Gov. Paul LePage threw out a startling statistic at Tuesday’s town hall meeting in Portland — 90 percent of those addicted to heroin die as a result of their addiction. Although the governor’s number was an exaggeration, the real number — 50 percent die prematurely — is just as shocking and should galvanize support to do more to fight addiction.

This jarring number doesn’t mean, as the governor suggested, that treatment is hopeless. Instead, it’s a reminder that quality treatment must be readily and consistently available.

Researchers at the University of California, Los Angeles, followed people with heroin addictions for 33 years, from 1964 to 1997. By 1997, half the study participants — all men with criminal convictions — had died. This death rate was up to 100 percent higher than the overall death rate among men of the same age. The average age of study group survivors in 1997 was 57.4 years.

The most common cause of death (for nearly 22 percent) was a drug overdose, most often heroin. Liver disease and cancer also were common, as were homicides, suicides and accidents.

The governor used the high heroin death rate as a reason not to focus on treatment. But this attitude makes addiction hopeless, effectively a death sentence for many. It diminishes the value of people such as Nick St. Louis, who shared the story of his addiction and recovery at a forum in Bangor earlier this week.

To be sure, treatment isn’t a cure, but it can be a path back to normalcy — a job, family life, social engagement. Too often, though, there are waitlists for treatment, and lawmakers have imposed caps on the duration of common substance abuse treatments for low-income Mainers.

The UCLA study shows that treatment is a long, incremental process prone to setbacks. Of the survivors, nearly half — 47 percent — reported abstinence of five years or more in 1997. But a quarter still returned to heroin use, even after 15 years of abstinence.

In theory, stopping the flow of heroin into Maine would be the most effective way to end its use. But as the country’s decades-long war on drugs shows, there is no way to completely stop the flow of drugs, and history shows that when one drug is hard to get, addicts switch to another.

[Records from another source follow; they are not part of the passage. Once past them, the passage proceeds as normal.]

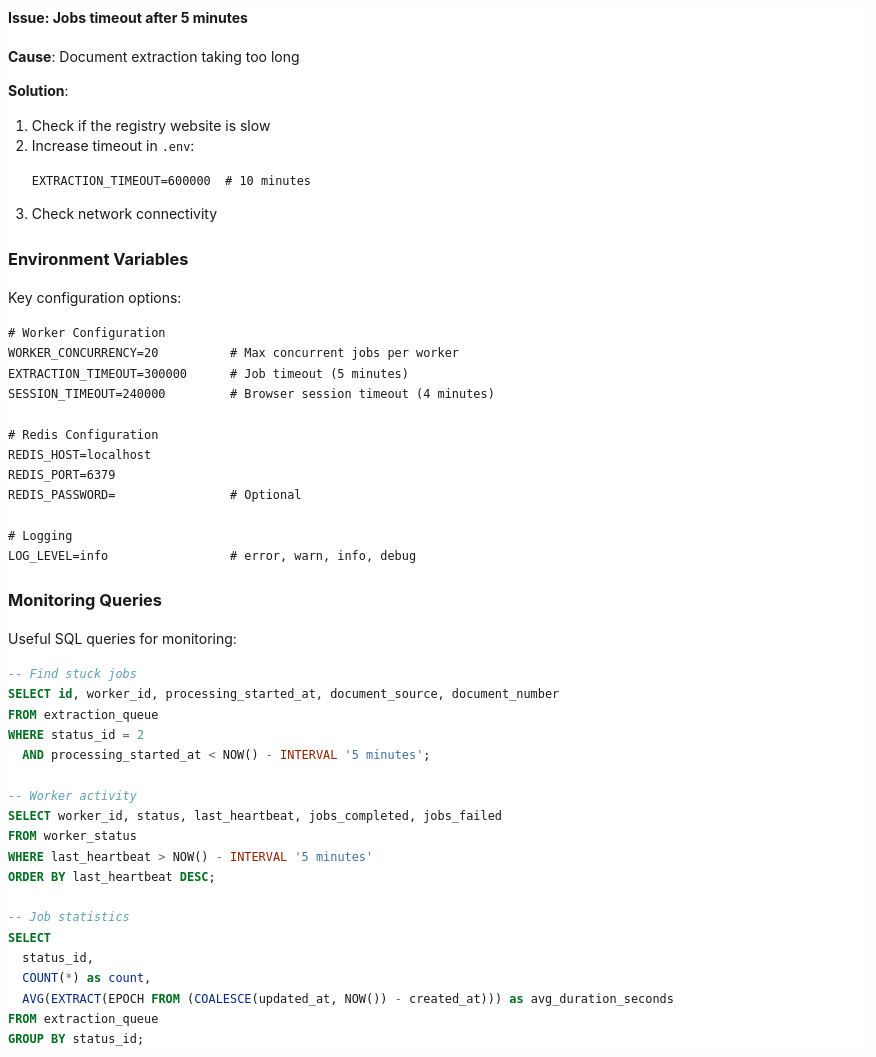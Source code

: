 #### Issue: Jobs timeout after 5 minutes

**Cause**: Document extraction taking too long

**Solution**:
1. Check if the registry website is slow
2. Increase timeout in `.env`:
   ```
   EXTRACTION_TIMEOUT=600000  # 10 minutes
   ```
3. Check network connectivity

### Environment Variables

Key configuration options:

```env
# Worker Configuration
WORKER_CONCURRENCY=20          # Max concurrent jobs per worker
EXTRACTION_TIMEOUT=300000      # Job timeout (5 minutes)
SESSION_TIMEOUT=240000         # Browser session timeout (4 minutes)

# Redis Configuration
REDIS_HOST=localhost
REDIS_PORT=6379
REDIS_PASSWORD=                # Optional

# Logging
LOG_LEVEL=info                 # error, warn, info, debug
```

### Monitoring Queries

Useful SQL queries for monitoring:

```sql
-- Find stuck jobs
SELECT id, worker_id, processing_started_at, document_source, document_number
FROM extraction_queue
WHERE status_id = 2
  AND processing_started_at < NOW() - INTERVAL '5 minutes';

-- Worker activity
SELECT worker_id, status, last_heartbeat, jobs_completed, jobs_failed
FROM worker_status
WHERE last_heartbeat > NOW() - INTERVAL '5 minutes'
ORDER BY last_heartbeat DESC;

-- Job statistics
SELECT 
  status_id,
  COUNT(*) as count,
  AVG(EXTRACT(EPOCH FROM (COALESCE(updated_at, NOW()) - created_at))) as avg_duration_seconds
FROM extraction_queue
GROUP BY status_id;
```
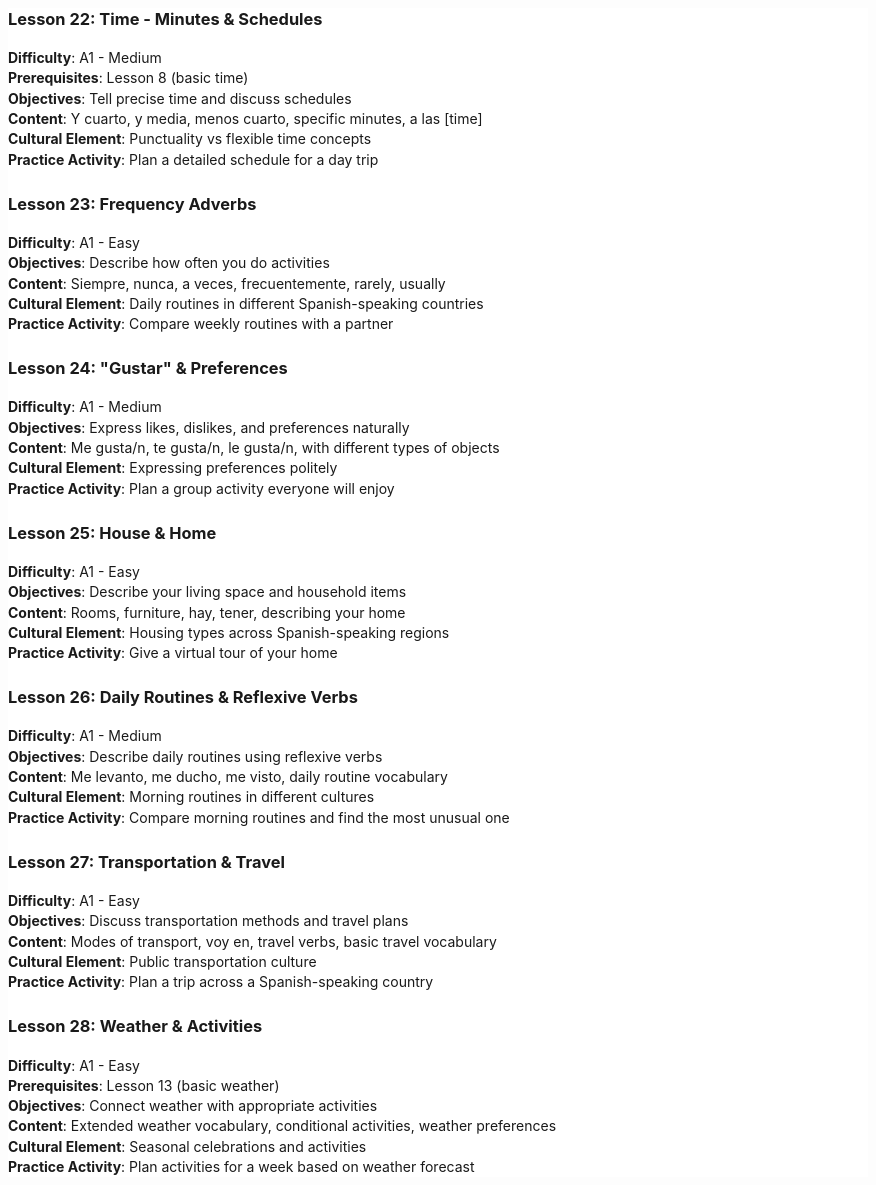 ### Lesson 22: Time - Minutes & Schedules
**Difficulty**: A1 - Medium  
**Prerequisites**: Lesson 8 (basic time)  
**Objectives**: Tell precise time and discuss schedules  
**Content**: Y cuarto, y media, menos cuarto, specific minutes, a las [time]  
**Cultural Element**: Punctuality vs flexible time concepts  
**Practice Activity**: Plan a detailed schedule for a day trip

### Lesson 23: Frequency Adverbs
**Difficulty**: A1 - Easy  
**Objectives**: Describe how often you do activities  
**Content**: Siempre, nunca, a veces, frecuentemente, rarely, usually  
**Cultural Element**: Daily routines in different Spanish-speaking countries  
**Practice Activity**: Compare weekly routines with a partner

### Lesson 24: "Gustar" & Preferences
**Difficulty**: A1 - Medium  
**Objectives**: Express likes, dislikes, and preferences naturally  
**Content**: Me gusta/n, te gusta/n, le gusta/n, with different types of objects  
**Cultural Element**: Expressing preferences politely  
**Practice Activity**: Plan a group activity everyone will enjoy

### Lesson 25: House & Home
**Difficulty**: A1 - Easy  
**Objectives**: Describe your living space and household items  
**Content**: Rooms, furniture, hay, tener, describing your home  
**Cultural Element**: Housing types across Spanish-speaking regions  
**Practice Activity**: Give a virtual tour of your home

### Lesson 26: Daily Routines & Reflexive Verbs
**Difficulty**: A1 - Medium  
**Objectives**: Describe daily routines using reflexive verbs  
**Content**: Me levanto, me ducho, me visto, daily routine vocabulary  
**Cultural Element**: Morning routines in different cultures  
**Practice Activity**: Compare morning routines and find the most unusual one

### Lesson 27: Transportation & Travel
**Difficulty**: A1 - Easy  
**Objectives**: Discuss transportation methods and travel plans  
**Content**: Modes of transport, voy en, travel verbs, basic travel vocabulary  
**Cultural Element**: Public transportation culture  
**Practice Activity**: Plan a trip across a Spanish-speaking country

### Lesson 28: Weather & Activities
**Difficulty**: A1 - Easy  
**Prerequisites**: Lesson 13 (basic weather)  
**Objectives**: Connect weather with appropriate activities  
**Content**: Extended weather vocabulary, conditional activities, weather preferences  
**Cultural Element**: Seasonal celebrations and activities  
**Practice Activity**: Plan activities for a week based on weather forecast
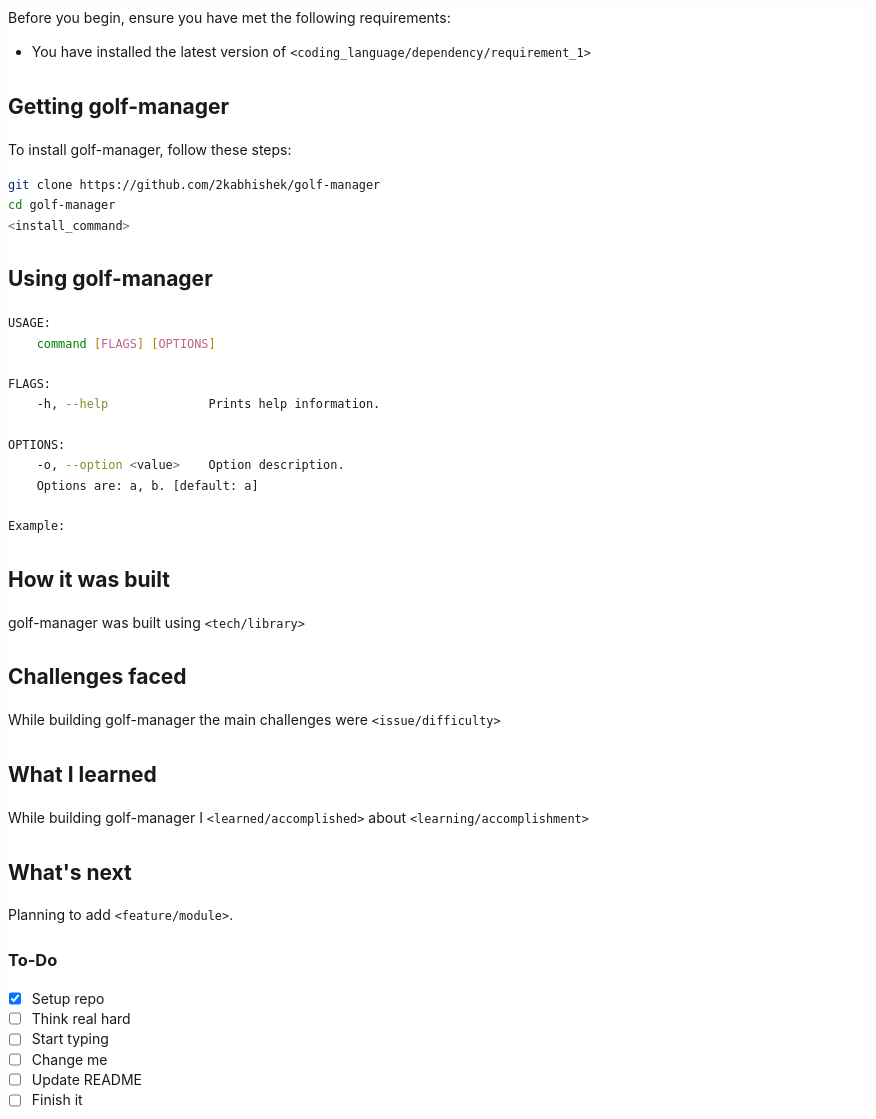 Before you begin, ensure you have met the following requirements:

- You have installed the latest version of `<coding_language/dependency/requirement_1>`

## Getting golf-manager

To install golf-manager, follow these steps:

```bash
git clone https://github.com/2kabhishek/golf-manager
cd golf-manager
<install_command>
```

## Using golf-manager

```bash
USAGE:
    command [FLAGS] [OPTIONS]

FLAGS:
    -h, --help              Prints help information.

OPTIONS:
    -o, --option <value>    Option description.
    Options are: a, b. [default: a]

Example:


```

## How it was built

golf-manager was built using `<tech/library>`

## Challenges faced

While building golf-manager the main challenges were `<issue/difficulty>`

## What I learned

While building golf-manager I `<learned/accomplished>` about `<learning/accomplishment>`

## What's next

Planning to add `<feature/module>`.

### To-Do

- [x] Setup repo
- [ ] Think real hard
- [ ] Start typing
- [ ] Change me
- [ ] Update README
- [ ] Finish it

Reducing the demand for heroin and other drugs by treating people who are addicted to them must be the focus of any plan.

After weeks of LePage demanding more drug enforcement agents — and threatening to call on the National Guard if he didn’t get them — legislative leaders have agreed to push for funding for 10 new agents as part of a $4.8 million plan to address Maine’s heroin crisis. LePage also issued a financial order authorizing additional funds for the Maine Drug Enforcement Agency so it can expedite the new hires. Of the four new agents funded by the state budget approved in late June, the MDEA so far has hired one.

Acquiescing to LePage’s demand for more agents gives lawmakers more leeway to delve into Maine’s heroin crisis with a focus on prevention and treatment, which State House leaders pledged to do Wednesday in announcing their $4.8 million plan. In addition to the drug agents, the plan — crafted by Republican Senate President Michael Thibodeau, Democratic House Speaker Mark Eves and Democratic Sen. Justin Alfond — calls for a new detox center in Bangor and more peer-to-peer counseling centers.

As a proactive measure, Maine policymakers need to address how the high usage of prescription painkillers in the state contributes to the heroin epidemic. There is increasing evidence that abuse of prescription opioids is a precursor to heroin use.

In 2012, Maine and New Hampshire had the highest rates per person for high-dose painkiller prescriptions. Data from Maine’s Prescription Monitoring Program show that prescription painkiller use rose from 2006 to 2010, with the largest rise among Schedule II drugs, those most likely to lead to addiction.

Prescribers are using the monitoring program to track — and, if necessary, limit or stop — overuse of controlled substances. In a recent survey, one-third of the program’s users said they had referred a patient to substance abuse treatment based on prescribing information in the database.

Sadly, we know that more people will die in the coming months because of their heroin addictions. But it’s critical that no one accepts that fact as something that can’t change.